Caching effects were minimized by using files big enough to avoid it, with a total data size of 8 TiB, more than two times the total memory size of servers and clients. It is important to note that GPFS uses the tunable page pool to set the maximum amount of memory used for caching data, regardless the amount of RAM installed and free (set to 32 GiB on clients and 96 GiB on servers to allow I/O optimizations). It is also important to note that while in other Dell Technologies HPC solutions, the block size for large sequential transfers is 1 MiB, GPFS was formatted with a block size of 8 MiB and therefore, that value or multiples of it should be used on the benchmark for optimal performance. A block size of 8 MiB may look too large, however GPFS uses subblock allocation. In the current configuration, each block was subdivided in 512 subblocks of 16 KiB each.
The following commands were used to execute the benchmark for writes and reads, where Threads was the variable with the number of threads used (1 to 512 incremented in powers of two), and threadlist was the file that allocated each thread on a different node, using sequential round-robin to spread them homogeneously across the 16 compute nodes. The variable FileSize has the result of 8192 (GiB) / Threads to divide the total data size evenly among all threads used. A transfer size of 16 MiB was used for this performance characterization.
./iozone -i0 -c -e -w -r 16M -s ${FileSize}G -t $Threads -+n -+m ./threadlist
./iozone -i1 -c -e -w -r 16M -s ${FileSize}G -t $Threads -+n -+m ./threadlist
From the results, we can observe that Read performance is higher at low thread counts (>10%) with a peak at 4 threads where it was almost 18% higher than PixStor 5, and after that is only marginally higher than what observed with PixStor 5, with a small drop in performance at 1024 threads. Write performance was almost the same for 1 & 2 threads, and then at 4 threads, It was 24% higher than PixStor 5 and reached a plateau that was stable and remained about 20% higher than PixStor 5 until the maximum number of threads that IOzone allows is reached and performance dropped a bit at 1024 threads (since there are only 640 cores in the nodes, this could be due to oversubscription overhead). Note that the peak read performance was 23 GB/s at 32 threads and the peak write performance of 20.5 was reached at 64 threads. The significant improvement in write performance compared to PixStor 5 was a pleasant surprise that may be due to block I/O improvements in Red Hat 8.x or possibly hardware and driver improvements for the new HBA335e (a PCIe 4 adapter), since with a total data size of 8 TiB, it cannot be due to any cache effects from servers, clients or combined.

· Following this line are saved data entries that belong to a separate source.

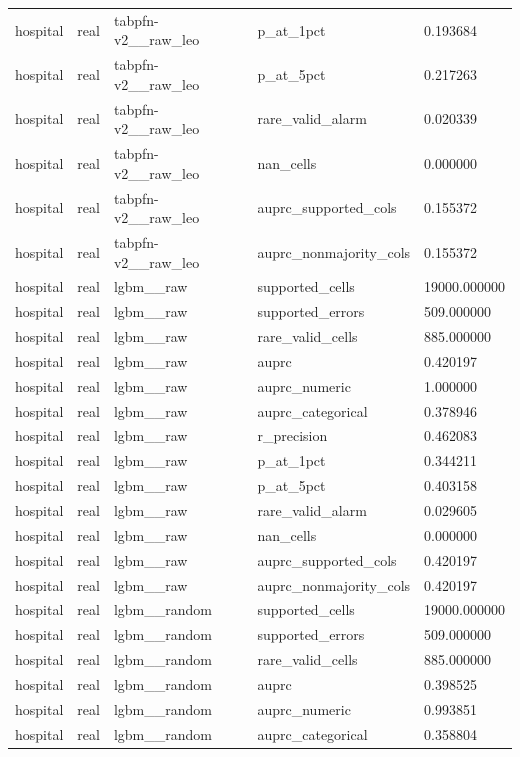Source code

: \begin{tabular}{lllll}
hospital & real & tabpfn-v2\_\_raw\_leo & p\_at\_1pct & 0.193684 \\
hospital & real & tabpfn-v2\_\_raw\_leo & p\_at\_5pct & 0.217263 \\
hospital & real & tabpfn-v2\_\_raw\_leo & rare\_valid\_alarm & 0.020339 \\
hospital & real & tabpfn-v2\_\_raw\_leo & nan\_cells & 0.000000 \\
hospital & real & tabpfn-v2\_\_raw\_leo & auprc\_supported\_cols & 0.155372 \\
hospital & real & tabpfn-v2\_\_raw\_leo & auprc\_nonmajority\_cols & 0.155372 \\
hospital & real & lgbm\_\_raw & supported\_cells & 19000.000000 \\
hospital & real & lgbm\_\_raw & supported\_errors & 509.000000 \\
hospital & real & lgbm\_\_raw & rare\_valid\_cells & 885.000000 \\
hospital & real & lgbm\_\_raw & auprc & 0.420197 \\
hospital & real & lgbm\_\_raw & auprc\_numeric & 1.000000 \\
hospital & real & lgbm\_\_raw & auprc\_categorical & 0.378946 \\
hospital & real & lgbm\_\_raw & r\_precision & 0.462083 \\
hospital & real & lgbm\_\_raw & p\_at\_1pct & 0.344211 \\
hospital & real & lgbm\_\_raw & p\_at\_5pct & 0.403158 \\
hospital & real & lgbm\_\_raw & rare\_valid\_alarm & 0.029605 \\
hospital & real & lgbm\_\_raw & nan\_cells & 0.000000 \\
hospital & real & lgbm\_\_raw & auprc\_supported\_cols & 0.420197 \\
hospital & real & lgbm\_\_raw & auprc\_nonmajority\_cols & 0.420197 \\
hospital & real & lgbm\_\_random & supported\_cells & 19000.000000 \\
hospital & real & lgbm\_\_random & supported\_errors & 509.000000 \\
hospital & real & lgbm\_\_random & rare\_valid\_cells & 885.000000 \\
hospital & real & lgbm\_\_random & auprc & 0.398525 \\
hospital & real & lgbm\_\_random & auprc\_numeric & 0.993851 \\
hospital & real & lgbm\_\_random & auprc\_categorical & 0.358804 \\

\end{tabular}
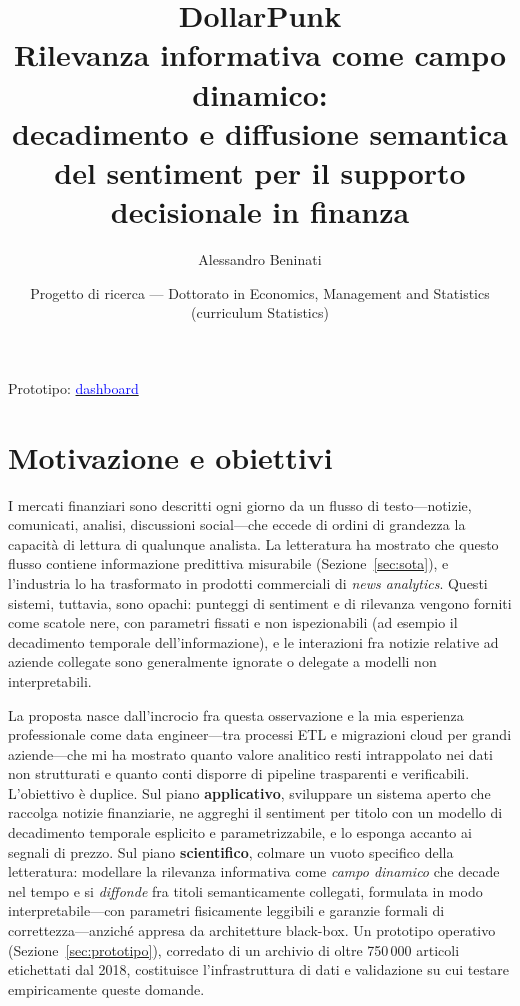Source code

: \documentclass[a4paper,11pt]{article}
\title{\vspace{-1.5em}\textbf{DollarPunk}\\[0.3em]
  {\large Rilevanza informativa come campo dinamico:\\
  decadimento e diffusione semantica del sentiment per il supporto decisionale in finanza}}
\author{Alessandro Beninati}
\date{Progetto di ricerca --- Dottorato in Economics, Management and Statistics (curriculum Statistics)}
\begin{document}
\maketitle
\vspace{-0.6em}
\begin{center}
\small Prototipo: \href{https://dollarpunk-26786f215068.herokuapp.com/dashboard}{\textcolor{blue}{dashboard}}
\end{center}
\vspace{-0.2em}

\section{Motivazione e obiettivi}

I mercati finanziari sono descritti ogni giorno da un flusso di testo---notizie, comunicati, analisi, discussioni social---che eccede di ordini di grandezza la capacità di lettura di qualunque analista. La letteratura ha mostrato che questo flusso contiene informazione predittiva misurabile (Sezione~\ref{sec:sota}), e l'industria lo ha trasformato in prodotti commerciali di \textit{news analytics}. Questi sistemi, tuttavia, sono opachi: punteggi di sentiment e di rilevanza vengono forniti come scatole nere, con parametri fissati e non ispezionabili (ad esempio il decadimento temporale dell'informazione), e le interazioni fra notizie relative ad aziende collegate sono generalmente ignorate o delegate a modelli non interpretabili.

La proposta nasce dall'incrocio fra questa osservazione e la mia esperienza professionale come data engineer---tra processi ETL e migrazioni cloud per grandi aziende---che mi ha mostrato quanto valore analitico resti intrappolato nei dati non strutturati e quanto conti disporre di pipeline trasparenti e verificabili. L'obiettivo è duplice. Sul piano \textbf{applicativo}, sviluppare un sistema aperto che raccolga notizie finanziarie, ne aggreghi il sentiment per titolo con un modello di decadimento temporale esplicito e parametrizzabile, e lo esponga accanto ai segnali di prezzo. Sul piano \textbf{scientifico}, colmare un vuoto specifico della letteratura: modellare la rilevanza informativa come \emph{campo dinamico} che decade nel tempo e si \emph{diffonde} fra titoli semanticamente collegati, formulata in modo interpretabile---con parametri fisicamente leggibili e garanzie formali di correttezza---anziché appresa da architetture black-box. Un prototipo operativo (Sezione~\ref{sec:prototipo}), corredato di un archivio di oltre 750\,000 articoli etichettati dal 2018, costituisce l'infrastruttura di dati e validazione su cui testare empiricamente queste domande.
\end{document}

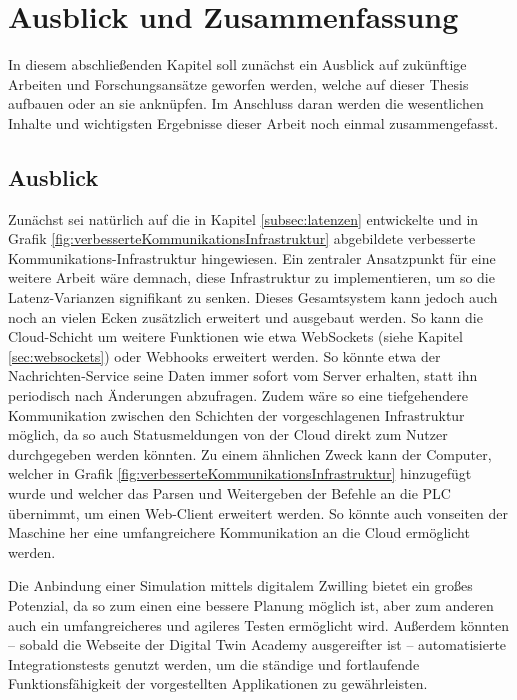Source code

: \chapter{Ausblick und Zusammenfassung}
\label{cha:ausblick}

In diesem abschließenden Kapitel soll zunächst ein Ausblick auf zukünftige Arbeiten und Forschungsansätze geworfen werden, welche auf dieser Thesis aufbauen oder an sie anknüpfen. Im Anschluss daran werden die wesentlichen Inhalte und wichtigsten Ergebnisse dieser Arbeit noch einmal zusammengefasst.

\section{Ausblick}
\label{sec:ausblick}

Zunächst sei natürlich auf die in Kapitel \ref{subsec:latenzen} entwickelte und in Grafik \ref{fig:verbesserteKommunikationsInfrastruktur} abgebildete verbesserte Kommunikations-Infrastruktur hingewiesen. Ein zentraler Ansatzpunkt für eine weitere Arbeit wäre demnach, diese Infrastruktur zu implementieren, um so die Latenz-Varianzen signifikant zu senken. Dieses Gesamtsystem kann jedoch auch noch an vielen Ecken zusätzlich erweitert und ausgebaut werden. So kann die Cloud-Schicht um weitere Funktionen wie etwa WebSockets (siehe Kapitel \ref{sec:websockets}) oder Webhooks erweitert werden. So könnte etwa der Nachrichten-Service seine Daten immer sofort vom Server erhalten, statt ihn periodisch nach Änderungen abzufragen. Zudem wäre so eine tiefgehendere Kommunikation zwischen den Schichten der vorgeschlagenen Infrastruktur möglich, da so auch Statusmeldungen von der Cloud direkt zum Nutzer durchgegeben werden könnten. Zu einem ähnlichen Zweck kann der Computer, welcher in Grafik \ref{fig:verbesserteKommunikationsInfrastruktur} hinzugefügt wurde und welcher das Parsen und Weitergeben der Befehle an die PLC übernimmt, um einen Web-Client erweitert werden. So könnte auch vonseiten der Maschine her eine umfangreichere Kommunikation an die Cloud ermöglicht werden.

Die Anbindung einer Simulation mittels digitalem Zwilling bietet ein großes Potenzial, da so zum einen eine bessere Planung möglich ist, aber zum anderen auch ein umfangreicheres und agileres Testen ermöglicht wird. Außerdem könnten – sobald die Webseite der Digital Twin Academy ausgereifter ist –  automatisierte Integrationstests genutzt werden, um die ständige und fortlaufende Funktionsfähigkeit der vorgestellten Applikationen zu gewährleisten.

It is important to remember that the GPFS preferred mode of operation is scattered, and the solution was formatted to use it. In this mode, blocks are allocated from the very beginning in a pseudo-random fashion, spreading data across the whole surface of each HDD. While the obvious disadvantage is a smaller initial maximum performance, that performance is fairly constant, regardless of how much space is used on the file system. In contrast to other parallel file systems that use the outer tracks to hold more data (sectors) per disk revolution, and therefore have the highest possible performance the HDDs can provide, as the system uses more space, inner tracks with less data per revolution are used, with the consequent reduction of performance. GPFS also supports that allocation system (it is called clustered), but it is only used on the PixStor storage solution as an exception in deployments with special conditions.